------ Supplied material
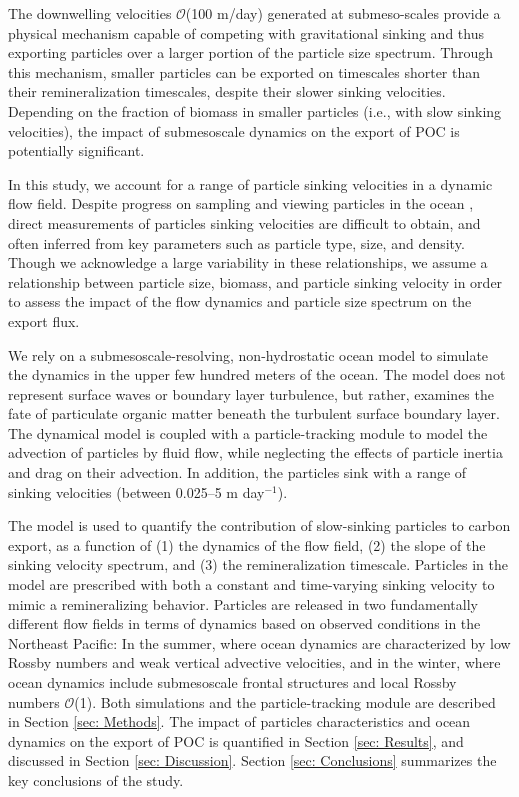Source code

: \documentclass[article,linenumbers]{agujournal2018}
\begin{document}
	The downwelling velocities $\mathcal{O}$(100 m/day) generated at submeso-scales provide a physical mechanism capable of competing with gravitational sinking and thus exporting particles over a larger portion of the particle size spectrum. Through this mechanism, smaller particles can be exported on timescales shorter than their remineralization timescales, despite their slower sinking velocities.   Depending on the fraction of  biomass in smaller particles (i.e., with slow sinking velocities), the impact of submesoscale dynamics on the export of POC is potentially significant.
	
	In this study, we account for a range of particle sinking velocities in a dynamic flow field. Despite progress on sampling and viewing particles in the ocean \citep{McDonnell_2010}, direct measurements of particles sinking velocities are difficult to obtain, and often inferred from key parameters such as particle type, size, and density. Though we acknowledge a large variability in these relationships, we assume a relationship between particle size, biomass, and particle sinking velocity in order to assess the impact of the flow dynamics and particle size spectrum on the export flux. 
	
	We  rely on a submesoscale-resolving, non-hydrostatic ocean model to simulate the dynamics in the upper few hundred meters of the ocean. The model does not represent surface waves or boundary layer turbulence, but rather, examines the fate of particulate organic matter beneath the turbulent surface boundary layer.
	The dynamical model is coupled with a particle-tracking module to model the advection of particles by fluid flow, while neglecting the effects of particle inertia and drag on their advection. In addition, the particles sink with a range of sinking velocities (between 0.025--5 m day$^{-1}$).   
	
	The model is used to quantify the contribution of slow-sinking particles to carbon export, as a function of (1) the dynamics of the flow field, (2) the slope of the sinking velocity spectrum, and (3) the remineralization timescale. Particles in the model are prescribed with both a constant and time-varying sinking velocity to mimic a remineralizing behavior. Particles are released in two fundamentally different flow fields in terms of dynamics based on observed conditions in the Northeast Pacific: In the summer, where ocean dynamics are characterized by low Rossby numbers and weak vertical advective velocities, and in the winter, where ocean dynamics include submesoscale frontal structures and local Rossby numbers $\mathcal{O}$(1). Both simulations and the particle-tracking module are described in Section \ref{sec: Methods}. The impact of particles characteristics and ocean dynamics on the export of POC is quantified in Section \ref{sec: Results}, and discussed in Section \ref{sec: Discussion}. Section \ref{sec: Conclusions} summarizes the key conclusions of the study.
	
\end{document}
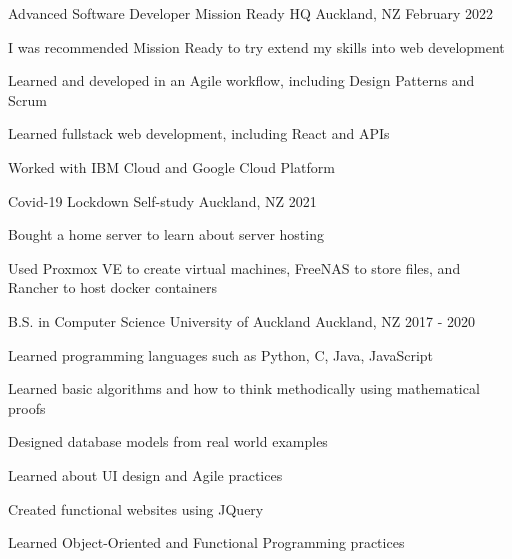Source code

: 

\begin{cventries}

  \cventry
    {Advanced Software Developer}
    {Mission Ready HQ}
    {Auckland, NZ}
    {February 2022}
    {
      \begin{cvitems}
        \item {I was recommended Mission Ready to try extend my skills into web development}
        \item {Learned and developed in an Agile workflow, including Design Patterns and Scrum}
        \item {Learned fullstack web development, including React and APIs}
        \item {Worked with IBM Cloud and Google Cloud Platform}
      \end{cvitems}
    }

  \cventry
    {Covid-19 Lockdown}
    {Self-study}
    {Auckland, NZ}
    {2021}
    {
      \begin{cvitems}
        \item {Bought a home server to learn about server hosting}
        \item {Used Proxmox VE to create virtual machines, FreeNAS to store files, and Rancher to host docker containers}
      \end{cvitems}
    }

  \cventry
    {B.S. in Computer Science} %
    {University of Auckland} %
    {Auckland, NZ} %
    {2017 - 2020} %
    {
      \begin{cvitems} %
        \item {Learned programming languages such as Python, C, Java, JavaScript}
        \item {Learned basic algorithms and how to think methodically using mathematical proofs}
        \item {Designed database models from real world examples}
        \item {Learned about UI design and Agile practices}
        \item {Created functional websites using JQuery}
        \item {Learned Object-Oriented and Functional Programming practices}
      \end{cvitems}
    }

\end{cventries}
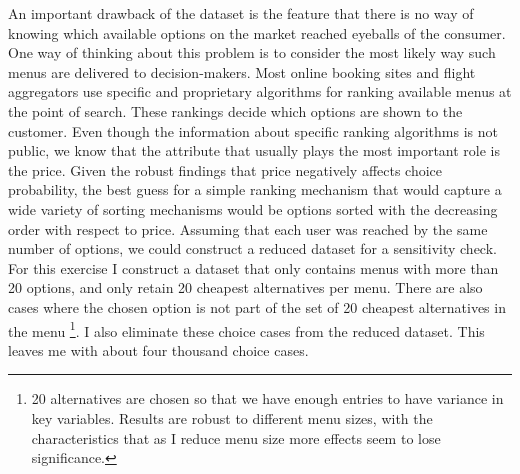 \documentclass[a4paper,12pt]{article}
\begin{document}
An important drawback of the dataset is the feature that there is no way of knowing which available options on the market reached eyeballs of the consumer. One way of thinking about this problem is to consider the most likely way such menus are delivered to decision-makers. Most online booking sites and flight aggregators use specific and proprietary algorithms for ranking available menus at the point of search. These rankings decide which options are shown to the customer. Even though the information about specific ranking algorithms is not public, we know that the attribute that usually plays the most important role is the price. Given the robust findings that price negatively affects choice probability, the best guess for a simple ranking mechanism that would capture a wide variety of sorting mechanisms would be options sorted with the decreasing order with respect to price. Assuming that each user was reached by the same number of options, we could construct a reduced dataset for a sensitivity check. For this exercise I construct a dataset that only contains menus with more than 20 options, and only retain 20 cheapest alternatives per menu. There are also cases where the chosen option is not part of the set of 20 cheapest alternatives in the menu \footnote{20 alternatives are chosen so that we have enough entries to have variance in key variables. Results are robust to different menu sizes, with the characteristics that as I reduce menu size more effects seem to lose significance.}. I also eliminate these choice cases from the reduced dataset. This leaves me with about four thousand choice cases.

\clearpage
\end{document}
------------
Directions for this task. Please determine how many lines in the entries contain the word "including" and answer with the number alone.

Answer to this task. 2